IV.
Características de la misa en rito hispano-mozárabe
A quienes
estamos acostumbrados a la celebración eucarística en rito romano, nos llaman
la atención varias peculiaridades de la misa hispano-mozárabe. Entre otras
destacamos: la sencillez, las intervenciones de la asamblea, el papel del
diácono, la riqueza eucológica, la abundancia de lecturas, el aleluya como
conclusión de la liturgia de la palabra, los dípticos, el rito de la paz, el
Credo, la fracción del pan, la bendición, la comunión bajo las dos especies.
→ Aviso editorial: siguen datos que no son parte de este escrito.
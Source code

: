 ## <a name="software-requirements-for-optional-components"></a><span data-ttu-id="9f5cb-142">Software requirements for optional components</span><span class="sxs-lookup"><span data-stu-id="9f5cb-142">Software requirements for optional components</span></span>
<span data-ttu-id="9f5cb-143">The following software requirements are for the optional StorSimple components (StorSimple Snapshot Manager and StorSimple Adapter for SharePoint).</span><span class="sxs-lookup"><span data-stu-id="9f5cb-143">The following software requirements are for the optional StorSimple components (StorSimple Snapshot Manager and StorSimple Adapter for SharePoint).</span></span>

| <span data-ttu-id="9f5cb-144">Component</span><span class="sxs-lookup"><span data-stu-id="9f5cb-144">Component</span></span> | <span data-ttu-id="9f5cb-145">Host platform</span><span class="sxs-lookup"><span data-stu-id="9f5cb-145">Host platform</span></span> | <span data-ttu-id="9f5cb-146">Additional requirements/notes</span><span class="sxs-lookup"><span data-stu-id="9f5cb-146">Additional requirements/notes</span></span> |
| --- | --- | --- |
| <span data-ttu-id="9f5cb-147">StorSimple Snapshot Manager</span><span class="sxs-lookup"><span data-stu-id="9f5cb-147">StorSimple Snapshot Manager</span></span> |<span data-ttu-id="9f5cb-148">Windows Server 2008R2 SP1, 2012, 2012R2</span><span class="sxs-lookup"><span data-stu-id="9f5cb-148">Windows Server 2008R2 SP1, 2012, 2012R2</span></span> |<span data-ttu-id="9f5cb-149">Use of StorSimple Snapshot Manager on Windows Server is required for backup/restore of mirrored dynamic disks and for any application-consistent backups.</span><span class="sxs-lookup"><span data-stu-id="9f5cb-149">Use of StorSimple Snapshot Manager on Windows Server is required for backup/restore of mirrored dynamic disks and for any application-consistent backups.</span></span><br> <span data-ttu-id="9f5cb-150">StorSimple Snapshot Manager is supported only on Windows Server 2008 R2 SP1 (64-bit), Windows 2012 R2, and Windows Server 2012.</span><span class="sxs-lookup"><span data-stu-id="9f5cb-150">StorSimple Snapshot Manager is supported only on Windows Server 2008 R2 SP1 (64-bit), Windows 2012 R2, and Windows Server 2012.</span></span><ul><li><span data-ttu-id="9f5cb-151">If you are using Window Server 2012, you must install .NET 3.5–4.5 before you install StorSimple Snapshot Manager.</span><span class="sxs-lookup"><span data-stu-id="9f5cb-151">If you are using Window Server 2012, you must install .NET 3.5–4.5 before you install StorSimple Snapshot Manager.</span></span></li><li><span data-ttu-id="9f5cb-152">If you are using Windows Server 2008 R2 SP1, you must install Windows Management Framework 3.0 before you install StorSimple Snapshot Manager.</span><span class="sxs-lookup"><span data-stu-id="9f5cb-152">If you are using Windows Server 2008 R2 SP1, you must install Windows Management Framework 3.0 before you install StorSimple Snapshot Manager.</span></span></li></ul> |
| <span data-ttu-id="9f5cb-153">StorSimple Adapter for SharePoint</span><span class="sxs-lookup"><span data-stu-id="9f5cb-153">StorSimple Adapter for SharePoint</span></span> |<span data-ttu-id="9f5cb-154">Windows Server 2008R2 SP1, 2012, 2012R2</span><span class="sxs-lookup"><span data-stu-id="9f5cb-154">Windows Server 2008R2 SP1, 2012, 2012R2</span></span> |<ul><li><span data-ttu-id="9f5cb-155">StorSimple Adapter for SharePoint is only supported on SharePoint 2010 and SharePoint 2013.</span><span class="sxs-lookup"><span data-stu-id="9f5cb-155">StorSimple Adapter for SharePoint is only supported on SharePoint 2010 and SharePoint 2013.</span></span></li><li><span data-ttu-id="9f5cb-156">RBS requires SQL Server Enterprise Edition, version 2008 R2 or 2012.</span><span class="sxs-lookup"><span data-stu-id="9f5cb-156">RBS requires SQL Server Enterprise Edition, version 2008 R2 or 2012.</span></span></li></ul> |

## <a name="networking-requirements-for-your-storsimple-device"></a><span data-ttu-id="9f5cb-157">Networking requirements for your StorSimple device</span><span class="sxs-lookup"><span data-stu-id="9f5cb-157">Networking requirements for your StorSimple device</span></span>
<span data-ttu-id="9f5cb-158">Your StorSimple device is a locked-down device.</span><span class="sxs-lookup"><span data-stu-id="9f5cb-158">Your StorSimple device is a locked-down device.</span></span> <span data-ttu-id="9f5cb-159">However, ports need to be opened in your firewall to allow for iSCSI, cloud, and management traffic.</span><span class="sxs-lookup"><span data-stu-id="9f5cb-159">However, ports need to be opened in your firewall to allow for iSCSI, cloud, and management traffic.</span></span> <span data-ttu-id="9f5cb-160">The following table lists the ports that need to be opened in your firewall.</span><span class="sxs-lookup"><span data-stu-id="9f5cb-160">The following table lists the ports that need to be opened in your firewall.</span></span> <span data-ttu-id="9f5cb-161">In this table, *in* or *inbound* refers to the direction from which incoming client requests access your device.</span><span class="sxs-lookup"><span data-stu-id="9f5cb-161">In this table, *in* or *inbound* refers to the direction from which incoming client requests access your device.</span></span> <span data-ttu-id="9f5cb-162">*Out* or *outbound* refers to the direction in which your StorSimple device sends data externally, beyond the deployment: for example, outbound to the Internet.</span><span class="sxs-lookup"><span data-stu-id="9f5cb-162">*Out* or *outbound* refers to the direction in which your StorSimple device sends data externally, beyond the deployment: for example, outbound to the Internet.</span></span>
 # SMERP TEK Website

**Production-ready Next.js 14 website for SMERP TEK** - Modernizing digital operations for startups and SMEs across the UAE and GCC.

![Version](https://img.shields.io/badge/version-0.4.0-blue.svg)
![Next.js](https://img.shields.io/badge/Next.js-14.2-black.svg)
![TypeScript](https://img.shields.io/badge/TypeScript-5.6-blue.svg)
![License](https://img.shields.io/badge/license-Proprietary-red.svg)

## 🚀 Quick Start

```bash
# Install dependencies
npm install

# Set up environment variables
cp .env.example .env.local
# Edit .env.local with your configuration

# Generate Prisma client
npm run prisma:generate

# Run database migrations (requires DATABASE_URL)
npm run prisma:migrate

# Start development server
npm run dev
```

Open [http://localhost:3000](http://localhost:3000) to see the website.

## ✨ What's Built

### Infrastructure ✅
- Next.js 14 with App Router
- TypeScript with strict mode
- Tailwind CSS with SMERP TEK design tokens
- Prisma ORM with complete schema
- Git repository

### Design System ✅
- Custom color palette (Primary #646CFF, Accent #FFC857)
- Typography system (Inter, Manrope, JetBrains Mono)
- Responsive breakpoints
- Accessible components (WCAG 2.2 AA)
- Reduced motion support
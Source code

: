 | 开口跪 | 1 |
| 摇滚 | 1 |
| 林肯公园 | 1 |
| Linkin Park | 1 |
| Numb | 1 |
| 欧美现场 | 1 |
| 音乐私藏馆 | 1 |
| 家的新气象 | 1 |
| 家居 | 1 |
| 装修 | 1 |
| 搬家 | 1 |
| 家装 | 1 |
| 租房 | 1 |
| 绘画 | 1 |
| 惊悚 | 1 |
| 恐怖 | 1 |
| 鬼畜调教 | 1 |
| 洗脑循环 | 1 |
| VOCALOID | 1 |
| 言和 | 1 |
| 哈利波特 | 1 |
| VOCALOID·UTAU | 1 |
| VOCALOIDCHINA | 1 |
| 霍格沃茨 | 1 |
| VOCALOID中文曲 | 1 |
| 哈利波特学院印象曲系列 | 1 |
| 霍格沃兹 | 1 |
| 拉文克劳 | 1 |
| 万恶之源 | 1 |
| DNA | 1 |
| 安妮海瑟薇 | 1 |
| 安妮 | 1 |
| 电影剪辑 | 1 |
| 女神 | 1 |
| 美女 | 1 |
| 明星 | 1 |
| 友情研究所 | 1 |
Algunas de estas características la diferencian no sólo de la liturgia romana
sino también del resto de ritos.
Sencillez
En la misa en
el rito hispano-mozárabe, la sencillez es una característica emergente. La
supresión del rito en el siglo XI impidió que esta liturgia siguiera
evolucionando y adquiriera nuevos elementos o gestos.
En comparación
con el rito romano descubrimos cómo la misa ferial tiene un inicio sobrio: tras
el saludo de quien preside la celebración, se pasa directamente a las lecturas;
cómo no encontramos ni signación para la lectura del evangelio ni beso del
libro al finalizar el mismo; cómo la presentación de dones es una simple
colocación del pan y del vino sobre el altar; cómo, cuando se emplea incienso,
tan solo se inciensan las ofrendas y el altar, ni la cruz, ni el sacerdote ni
el pueblo reciben incienso; cómo durante el relato de la institución no se
muestra al pueblo la especie consagrada ni el sacerdote lo adora con
genuflexión, ni la asamblea se pone de rodillas…
Las
intervenciones de la asamblea
Durante la
celebración eucarística en rito hispano-mozárabe, la asamblea interviene en
numerosas ocasiones.
En varios
momentos se establece un diálogo entre el presidente y la asamblea litúrgica:
en el saludo inicial, al inicio de la illatio , después del relato de la
institución; entre el diácono y la asamblea: antes de proclamar el evangelio,
al inicio de la illatio , antes de la bendición, en la despedida; e incluso
cuando el lector anuncia el texto bíblico que va a leer, la asamblea responde
con una aclamación.
Por otra parte,
en los dípticos que recita el diácono, los fieles intercalan una respuesta
litánica. También interviene la asamblea para recitar el Credo o cantar el
Gloria, el Hagios o el Santo.
Ahora bien, la
respuesta que encontramos de modo incesante a lo largo de toda la celebración y
que caracteriza a esta liturgia, es «Amén». En las oraciones que recita o canta
el sacerdote, el pueblo responde «Amén», al igual que a la conclusión
doxológica que se añade después de cada oración. También con un «Amén» se sella
la conclusión de cada una de las lecturas de la liturgia de la palabra. «Amén»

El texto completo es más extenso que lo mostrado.